++++ Excerpted records ++++
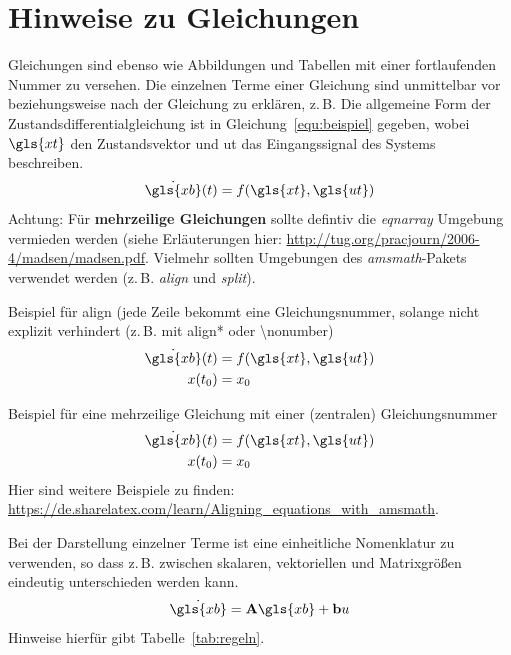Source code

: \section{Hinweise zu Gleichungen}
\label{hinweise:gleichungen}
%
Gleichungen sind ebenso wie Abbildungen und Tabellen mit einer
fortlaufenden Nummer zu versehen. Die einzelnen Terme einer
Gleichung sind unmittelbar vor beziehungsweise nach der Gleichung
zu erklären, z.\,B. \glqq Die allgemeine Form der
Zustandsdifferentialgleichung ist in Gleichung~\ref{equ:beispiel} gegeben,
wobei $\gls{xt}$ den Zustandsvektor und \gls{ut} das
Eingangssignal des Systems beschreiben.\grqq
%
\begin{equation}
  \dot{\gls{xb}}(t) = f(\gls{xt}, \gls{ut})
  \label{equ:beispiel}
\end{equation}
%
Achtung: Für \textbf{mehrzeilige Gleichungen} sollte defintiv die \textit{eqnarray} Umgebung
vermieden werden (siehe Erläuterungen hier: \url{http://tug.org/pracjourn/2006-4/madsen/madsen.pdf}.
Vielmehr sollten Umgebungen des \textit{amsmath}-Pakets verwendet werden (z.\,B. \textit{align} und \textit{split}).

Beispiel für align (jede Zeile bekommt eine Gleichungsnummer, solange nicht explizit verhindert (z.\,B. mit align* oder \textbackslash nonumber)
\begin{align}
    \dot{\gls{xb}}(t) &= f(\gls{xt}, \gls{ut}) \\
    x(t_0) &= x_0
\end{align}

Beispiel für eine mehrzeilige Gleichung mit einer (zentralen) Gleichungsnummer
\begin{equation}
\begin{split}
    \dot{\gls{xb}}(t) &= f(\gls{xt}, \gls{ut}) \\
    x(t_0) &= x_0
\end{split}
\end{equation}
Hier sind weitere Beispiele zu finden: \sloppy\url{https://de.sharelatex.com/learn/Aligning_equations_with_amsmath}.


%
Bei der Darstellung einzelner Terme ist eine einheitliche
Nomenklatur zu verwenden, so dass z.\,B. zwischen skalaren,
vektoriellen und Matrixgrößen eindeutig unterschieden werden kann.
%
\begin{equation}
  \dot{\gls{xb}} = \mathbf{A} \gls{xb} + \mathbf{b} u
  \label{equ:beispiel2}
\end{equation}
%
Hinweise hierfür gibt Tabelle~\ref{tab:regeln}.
++++
++++ Excerpted records ++++
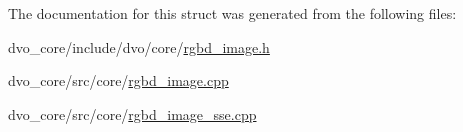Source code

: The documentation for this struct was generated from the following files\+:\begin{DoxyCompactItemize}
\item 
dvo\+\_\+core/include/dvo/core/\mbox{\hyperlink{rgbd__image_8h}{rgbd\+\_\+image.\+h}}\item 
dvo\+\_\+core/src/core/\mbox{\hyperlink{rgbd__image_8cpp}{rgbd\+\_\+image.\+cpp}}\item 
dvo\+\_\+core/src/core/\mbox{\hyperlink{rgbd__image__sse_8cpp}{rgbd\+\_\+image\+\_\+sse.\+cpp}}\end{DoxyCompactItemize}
++++
- **Assignment**: Pull every line containing "werden" from the entries above and copy it.

- **Response**:
vermieden werden (siehe Erläuterungen hier: \url{http://tug.org/pracjourn/2006-4/madsen/madsen.pdf}.
Vielmehr sollten Umgebungen des \textit{amsmath}-Pakets verwendet werden (z.\,B. \textit{align} und \textit{split}).
vektoriellen und Matrixgrößen eindeutig unterschieden werden kann.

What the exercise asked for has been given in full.